*** Begin section ***

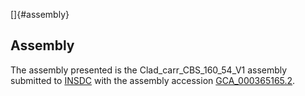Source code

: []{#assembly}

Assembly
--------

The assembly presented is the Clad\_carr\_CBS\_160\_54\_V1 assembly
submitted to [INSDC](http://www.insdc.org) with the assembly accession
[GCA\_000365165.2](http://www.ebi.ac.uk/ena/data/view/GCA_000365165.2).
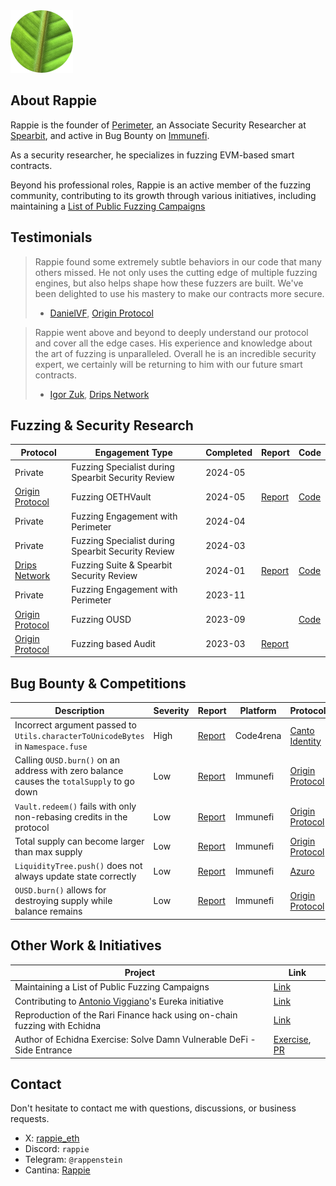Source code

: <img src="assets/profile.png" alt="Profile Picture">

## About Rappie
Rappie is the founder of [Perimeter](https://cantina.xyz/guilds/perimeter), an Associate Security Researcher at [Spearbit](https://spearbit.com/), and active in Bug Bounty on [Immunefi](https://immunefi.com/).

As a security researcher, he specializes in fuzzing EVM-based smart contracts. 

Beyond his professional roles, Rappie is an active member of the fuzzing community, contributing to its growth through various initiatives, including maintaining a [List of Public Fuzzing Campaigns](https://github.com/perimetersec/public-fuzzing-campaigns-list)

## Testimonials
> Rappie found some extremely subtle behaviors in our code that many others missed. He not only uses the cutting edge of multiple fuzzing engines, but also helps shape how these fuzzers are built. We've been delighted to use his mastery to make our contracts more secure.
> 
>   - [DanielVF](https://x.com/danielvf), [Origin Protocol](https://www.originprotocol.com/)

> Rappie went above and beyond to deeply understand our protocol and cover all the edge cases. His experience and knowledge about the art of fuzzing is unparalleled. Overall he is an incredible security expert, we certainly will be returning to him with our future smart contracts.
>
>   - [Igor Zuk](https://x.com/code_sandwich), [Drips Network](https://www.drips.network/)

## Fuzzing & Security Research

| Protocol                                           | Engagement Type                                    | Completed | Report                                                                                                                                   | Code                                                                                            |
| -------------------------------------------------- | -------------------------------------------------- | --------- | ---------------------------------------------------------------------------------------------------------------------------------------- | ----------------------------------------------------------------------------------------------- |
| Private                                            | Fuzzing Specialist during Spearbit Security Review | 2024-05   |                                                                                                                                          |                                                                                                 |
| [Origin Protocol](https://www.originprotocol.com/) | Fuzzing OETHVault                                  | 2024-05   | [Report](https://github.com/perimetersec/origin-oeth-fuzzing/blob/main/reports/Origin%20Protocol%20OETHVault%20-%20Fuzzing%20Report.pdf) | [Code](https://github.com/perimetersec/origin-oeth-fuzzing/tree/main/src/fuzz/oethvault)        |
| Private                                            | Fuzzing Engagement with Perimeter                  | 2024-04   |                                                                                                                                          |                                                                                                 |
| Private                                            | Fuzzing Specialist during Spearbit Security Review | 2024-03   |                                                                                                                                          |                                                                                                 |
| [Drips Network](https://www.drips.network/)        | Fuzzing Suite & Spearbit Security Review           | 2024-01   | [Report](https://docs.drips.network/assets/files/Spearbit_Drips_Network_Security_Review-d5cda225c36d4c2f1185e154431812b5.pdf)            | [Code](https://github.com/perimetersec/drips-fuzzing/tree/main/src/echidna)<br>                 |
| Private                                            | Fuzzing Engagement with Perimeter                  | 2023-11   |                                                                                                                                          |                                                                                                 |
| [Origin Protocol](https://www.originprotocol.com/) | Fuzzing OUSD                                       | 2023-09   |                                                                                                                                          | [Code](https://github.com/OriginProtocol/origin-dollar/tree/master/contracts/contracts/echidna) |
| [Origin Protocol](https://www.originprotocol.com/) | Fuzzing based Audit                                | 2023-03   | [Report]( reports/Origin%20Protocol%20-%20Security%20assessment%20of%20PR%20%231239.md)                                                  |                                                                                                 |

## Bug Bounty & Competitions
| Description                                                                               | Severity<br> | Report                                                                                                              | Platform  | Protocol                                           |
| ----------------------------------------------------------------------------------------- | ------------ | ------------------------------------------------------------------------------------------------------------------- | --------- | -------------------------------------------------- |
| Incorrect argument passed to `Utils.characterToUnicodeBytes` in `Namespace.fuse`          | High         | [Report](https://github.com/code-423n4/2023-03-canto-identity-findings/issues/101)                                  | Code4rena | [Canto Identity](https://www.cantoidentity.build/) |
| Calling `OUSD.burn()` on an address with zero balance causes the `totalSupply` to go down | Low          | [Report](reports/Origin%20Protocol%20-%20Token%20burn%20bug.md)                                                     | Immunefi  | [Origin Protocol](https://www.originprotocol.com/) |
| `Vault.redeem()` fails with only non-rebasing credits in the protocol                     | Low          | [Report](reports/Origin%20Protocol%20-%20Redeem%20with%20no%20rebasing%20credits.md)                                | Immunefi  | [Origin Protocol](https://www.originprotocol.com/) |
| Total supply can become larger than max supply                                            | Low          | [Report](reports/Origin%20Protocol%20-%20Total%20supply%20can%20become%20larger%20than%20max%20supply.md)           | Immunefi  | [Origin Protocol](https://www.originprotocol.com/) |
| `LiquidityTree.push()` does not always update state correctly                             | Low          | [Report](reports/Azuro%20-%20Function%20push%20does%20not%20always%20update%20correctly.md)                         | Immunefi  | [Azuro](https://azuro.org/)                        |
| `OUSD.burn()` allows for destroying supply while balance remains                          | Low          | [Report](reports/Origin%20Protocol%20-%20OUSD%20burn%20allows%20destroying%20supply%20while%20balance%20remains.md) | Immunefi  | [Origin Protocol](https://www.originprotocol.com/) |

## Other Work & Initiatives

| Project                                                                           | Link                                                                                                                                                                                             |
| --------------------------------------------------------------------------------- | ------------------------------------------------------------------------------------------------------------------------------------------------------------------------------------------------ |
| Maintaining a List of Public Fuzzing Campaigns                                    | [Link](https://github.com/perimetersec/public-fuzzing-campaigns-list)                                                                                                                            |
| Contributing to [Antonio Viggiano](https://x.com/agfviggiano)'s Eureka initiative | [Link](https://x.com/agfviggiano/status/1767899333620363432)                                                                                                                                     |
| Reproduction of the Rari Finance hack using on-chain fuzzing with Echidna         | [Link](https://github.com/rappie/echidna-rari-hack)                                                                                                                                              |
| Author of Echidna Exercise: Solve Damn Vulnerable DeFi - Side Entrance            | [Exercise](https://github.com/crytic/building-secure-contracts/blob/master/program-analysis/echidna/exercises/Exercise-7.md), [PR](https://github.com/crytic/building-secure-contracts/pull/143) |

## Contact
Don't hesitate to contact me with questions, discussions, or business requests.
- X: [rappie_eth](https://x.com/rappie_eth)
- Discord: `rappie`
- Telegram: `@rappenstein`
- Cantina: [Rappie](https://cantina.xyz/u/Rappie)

*** End section ***

### WORK INSTRUCTIONS
Write out each line of the data exactly; the images should be left out.

### ANSWER BELOW
Source code

: []{#assembly}

Assembly
--------

The assembly presented is the Clad\_carr\_CBS\_160\_54\_V1 assembly
submitted to [INSDC](http://www.insdc.org) with the assembly accession
[GCA\_000365165.2](http://www.ebi.ac.uk/ena/data/view/GCA_000365165.2).
Source code

: <img src="assets/profile.png" alt="Profile Picture">

## About Rappie
Rappie is the founder of [Perimeter](https://cantina.xyz/guilds/perimeter), an Associate Security Researcher at [Spearbit](https://spearbit.com/), and active in Bug Bounty on [Immunefi](https://immunefi.com/).

As a security researcher, he specializes in fuzzing EVM-based smart contracts. 

Beyond his professional roles, Rappie is an active member of the fuzzing community, contributing to its growth through various initiatives, including maintaining a [List of Public Fuzzing Campaigns](https://github.com/perimetersec/public-fuzzing-campaigns-list)

## Testimonials
> Rappie found some extremely subtle behaviors in our code that many others missed. He not only uses the cutting edge of multiple fuzzing engines, but also helps shape how these fuzzers are built. We've been delighted to use his mastery to make our contracts more secure.
> 
>   - [DanielVF](https://x.com/danielvf), [Origin Protocol](https://www.originprotocol.com/)

> Rappie went above and beyond to deeply understand our protocol and cover all the edge cases. His experience and knowledge about the art of fuzzing is unparalleled. Overall he is an incredible security expert, we certainly will be returning to him with our future smart contracts.
>
>   - [Igor Zuk](https://x.com/code_sandwich), [Drips Network](https://www.drips.network/)

## Fuzzing & Security Research

| Protocol                                           | Engagement Type                                    | Completed | Report                                                                                                                                   | Code                                                                                            |
| -------------------------------------------------- | -------------------------------------------------- | --------- | ---------------------------------------------------------------------------------------------------------------------------------------- | ----------------------------------------------------------------------------------------------- |
| Private                                            | Fuzzing Specialist during Spearbit Security Review | 2024-05   |                                                                                                                                          |                                                                                                 |
| [Origin Protocol](https://www.originprotocol.com/) | Fuzzing OETHVault                                  | 2024-05   | [Report](https://github.com/perimetersec/origin-oeth-fuzzing/blob/main/reports/Origin%20Protocol%20OETHVault%20-%20Fuzzing%20Report.pdf) | [Code](https://github.com/perimetersec/origin-oeth-fuzzing/tree/main/src/fuzz/oethvault)        |
| Private                                            | Fuzzing Engagement with Perimeter                  | 2024-04   |                                                                                                                                          |                                                                                                 |
| Private                                            | Fuzzing Specialist during Spearbit Security Review | 2024-03   |                                                                                                                                          |                                                                                                 |
| [Drips Network](https://www.drips.network/)        | Fuzzing Suite & Spearbit Security Review           | 2024-01   | [Report](https://docs.drips.network/assets/files/Spearbit_Drips_Network_Security_Review-d5cda225c36d4c2f1185e154431812b5.pdf)            | [Code](https://github.com/perimetersec/drips-fuzzing/tree/main/src/echidna)<br>                 |
| Private                                            | Fuzzing Engagement with Perimeter                  | 2023-11   |                                                                                                                                          |                                                                                                 |
| [Origin Protocol](https://www.originprotocol.com/) | Fuzzing OUSD                                       | 2023-09   |                                                                                                                                          | [Code](https://github.com/OriginProtocol/origin-dollar/tree/master/contracts/contracts/echidna) |
| [Origin Protocol](https://www.originprotocol.com/) | Fuzzing based Audit                                | 2023-03   | [Report]( reports/Origin%20Protocol%20-%20Security%20assessment%20of%20PR%20%231239.md)                                                  |                                                                                                 |

## Bug Bounty & Competitions
| Description                                                                               | Severity<br> | Report                                                                                                              | Platform  | Protocol                                           |
| ----------------------------------------------------------------------------------------- | ------------ | ------------------------------------------------------------------------------------------------------------------- | --------- | -------------------------------------------------- |
| Incorrect argument passed to `Utils.characterToUnicodeBytes` in `Namespace.fuse`          | High         | [Report](https://github.com/code-423n4/2023-03-canto-identity-findings/issues/101)                                  | Code4rena | [Canto Identity](https://www.cantoidentity.build/) |
| Calling `OUSD.burn()` on an address with zero balance causes the `totalSupply` to go down | Low          | [Report](reports/Origin%20Protocol%20-%20Token%20burn%20bug.md)                                                     | Immunefi  | [Origin Protocol](https://www.originprotocol.com/) |
| `Vault.redeem()` fails with only non-rebasing credits in the protocol                     | Low          | [Report](reports/Origin%20Protocol%20-%20Redeem%20with%20no%20rebasing%20credits.md)                                | Immunefi  | [Origin Protocol](https://www.originprotocol.com/) |
| Total supply can become larger than max supply                                            | Low          | [Report](reports/Origin%20Protocol%20-%20Total%20supply%20can%20become%20larger%20than%20max%20supply.md)           | Immunefi  | [Origin Protocol](https://www.originprotocol.com/) |
| `LiquidityTree.push()` does not always update state correctly                             | Low          | [Report](reports/Azuro%20-%20Function%20push%20does%20not%20always%20update%20correctly.md)                         | Immunefi  | [Azuro](https://azuro.org/)                        |
| `OUSD.burn()` allows for destroying supply while balance remains                          | Low          | [Report](reports/Origin%20Protocol%20-%20OUSD%20burn%20allows%20destroying%20supply%20while%20balance%20remains.md) | Immunefi  | [Origin Protocol](https://www.originprotocol.com/) |

## Other Work & Initiatives

| Project                                                                           | Link                                                                                                                                                                                             |
| --------------------------------------------------------------------------------- | ------------------------------------------------------------------------------------------------------------------------------------------------------------------------------------------------ |
| Maintaining a List of Public Fuzzing Campaigns                                    | [Link](https://github.com/perimetersec/public-fuzzing-campaigns-list)                                                                                                                            |
| Contributing to [Antonio Viggiano](https://x.com/agfviggiano)'s Eureka initiative | [Link](https://x.com/agfviggiano/status/1767899333620363432)                                                                                                                                     |
| Reproduction of the Rari Finance hack using on-chain fuzzing with Echidna         | [Link](https://github.com/rappie/echidna-rari-hack)                                                                                                                                              |
| Author of Echidna Exercise: Solve Damn Vulnerable DeFi - Side Entrance            | [Exercise](https://github.com/crytic/building-secure-contracts/blob/master/program-analysis/echidna/exercises/Exercise-7.md), [PR](https://github.com/crytic/building-secure-contracts/pull/143) |

## Contact
Don't hesitate to contact me with questions, discussions, or business requests.
- X: [rappie_eth](https://x.com/rappie_eth)
- Discord: `rappie`
- Telegram: `@rappenstein`
- Cantina: [Rappie](https://cantina.xyz/u/Rappie)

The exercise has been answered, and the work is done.